■ REQUIRED ACTION ■
Every line in the data below from the one containing "### BREAKING CHANGES" down to the one containing "- index and", both included, must be retyped exactly; no other line is to appear.

• • • • •

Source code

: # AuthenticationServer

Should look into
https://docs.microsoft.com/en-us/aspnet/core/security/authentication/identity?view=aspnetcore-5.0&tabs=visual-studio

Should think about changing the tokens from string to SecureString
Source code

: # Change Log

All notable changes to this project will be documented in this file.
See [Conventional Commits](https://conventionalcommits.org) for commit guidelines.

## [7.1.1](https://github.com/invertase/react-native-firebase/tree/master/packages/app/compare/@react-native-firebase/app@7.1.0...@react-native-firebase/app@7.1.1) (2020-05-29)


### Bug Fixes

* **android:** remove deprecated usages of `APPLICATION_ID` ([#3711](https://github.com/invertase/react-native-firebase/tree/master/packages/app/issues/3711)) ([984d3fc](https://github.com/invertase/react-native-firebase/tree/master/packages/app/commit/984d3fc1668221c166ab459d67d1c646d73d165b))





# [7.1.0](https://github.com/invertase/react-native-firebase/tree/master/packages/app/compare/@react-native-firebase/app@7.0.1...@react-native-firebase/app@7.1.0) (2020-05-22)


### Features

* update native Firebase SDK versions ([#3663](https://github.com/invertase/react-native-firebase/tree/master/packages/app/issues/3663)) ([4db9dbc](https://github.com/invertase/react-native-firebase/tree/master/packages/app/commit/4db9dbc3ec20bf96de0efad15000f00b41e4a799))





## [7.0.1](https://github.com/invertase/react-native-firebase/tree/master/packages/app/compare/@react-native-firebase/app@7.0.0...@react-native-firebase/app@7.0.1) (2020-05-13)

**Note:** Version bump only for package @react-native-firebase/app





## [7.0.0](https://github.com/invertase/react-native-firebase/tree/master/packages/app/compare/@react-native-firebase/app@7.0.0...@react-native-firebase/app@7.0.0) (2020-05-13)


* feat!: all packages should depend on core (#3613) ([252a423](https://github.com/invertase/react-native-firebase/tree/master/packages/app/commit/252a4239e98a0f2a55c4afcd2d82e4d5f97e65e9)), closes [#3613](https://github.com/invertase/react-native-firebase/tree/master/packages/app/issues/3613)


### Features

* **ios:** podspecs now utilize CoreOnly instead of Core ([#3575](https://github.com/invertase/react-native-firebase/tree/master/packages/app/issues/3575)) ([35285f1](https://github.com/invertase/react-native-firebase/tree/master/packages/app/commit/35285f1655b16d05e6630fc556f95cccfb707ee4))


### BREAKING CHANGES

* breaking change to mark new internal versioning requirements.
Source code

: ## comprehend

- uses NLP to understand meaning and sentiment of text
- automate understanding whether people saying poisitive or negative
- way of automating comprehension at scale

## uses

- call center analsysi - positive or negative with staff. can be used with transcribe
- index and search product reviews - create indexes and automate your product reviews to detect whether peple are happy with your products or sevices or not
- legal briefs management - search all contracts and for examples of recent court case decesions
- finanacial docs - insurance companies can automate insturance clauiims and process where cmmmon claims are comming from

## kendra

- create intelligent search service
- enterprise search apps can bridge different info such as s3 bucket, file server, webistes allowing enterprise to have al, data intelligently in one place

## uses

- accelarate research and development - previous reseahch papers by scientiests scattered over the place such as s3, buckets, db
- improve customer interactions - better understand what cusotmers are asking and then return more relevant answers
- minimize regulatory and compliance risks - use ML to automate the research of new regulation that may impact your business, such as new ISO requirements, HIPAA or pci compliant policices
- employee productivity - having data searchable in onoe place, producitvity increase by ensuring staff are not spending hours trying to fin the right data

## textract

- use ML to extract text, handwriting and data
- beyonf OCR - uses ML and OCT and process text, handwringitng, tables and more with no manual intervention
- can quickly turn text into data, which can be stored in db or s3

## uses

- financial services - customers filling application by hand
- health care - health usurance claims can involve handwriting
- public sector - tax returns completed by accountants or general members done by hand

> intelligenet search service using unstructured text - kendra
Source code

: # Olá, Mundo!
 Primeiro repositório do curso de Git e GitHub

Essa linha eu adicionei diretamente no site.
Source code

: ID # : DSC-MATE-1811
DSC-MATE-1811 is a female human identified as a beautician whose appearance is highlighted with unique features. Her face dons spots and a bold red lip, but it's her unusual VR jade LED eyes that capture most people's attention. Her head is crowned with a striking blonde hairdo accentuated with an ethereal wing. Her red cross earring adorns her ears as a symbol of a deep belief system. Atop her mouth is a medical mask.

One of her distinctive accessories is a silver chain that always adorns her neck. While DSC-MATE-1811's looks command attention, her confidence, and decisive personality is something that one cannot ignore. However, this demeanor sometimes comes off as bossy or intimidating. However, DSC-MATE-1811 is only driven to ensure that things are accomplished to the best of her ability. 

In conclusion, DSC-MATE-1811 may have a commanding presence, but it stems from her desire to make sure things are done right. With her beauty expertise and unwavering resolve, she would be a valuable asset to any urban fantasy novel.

• • • • •

■ ANSWER TO THIS PROBLEM ■
### BREAKING CHANGES

* breaking change to mark new internal versioning requirements.
Source code

: ## comprehend

- uses NLP to understand meaning and sentiment of text
- automate understanding whether people saying poisitive or negative
- way of automating comprehension at scale

## uses

- call center analsysi - positive or negative with staff. can be used with transcribe
- index and search product reviews - create indexes and automate your product reviews to detect whether peple are happy with your products or sevices or not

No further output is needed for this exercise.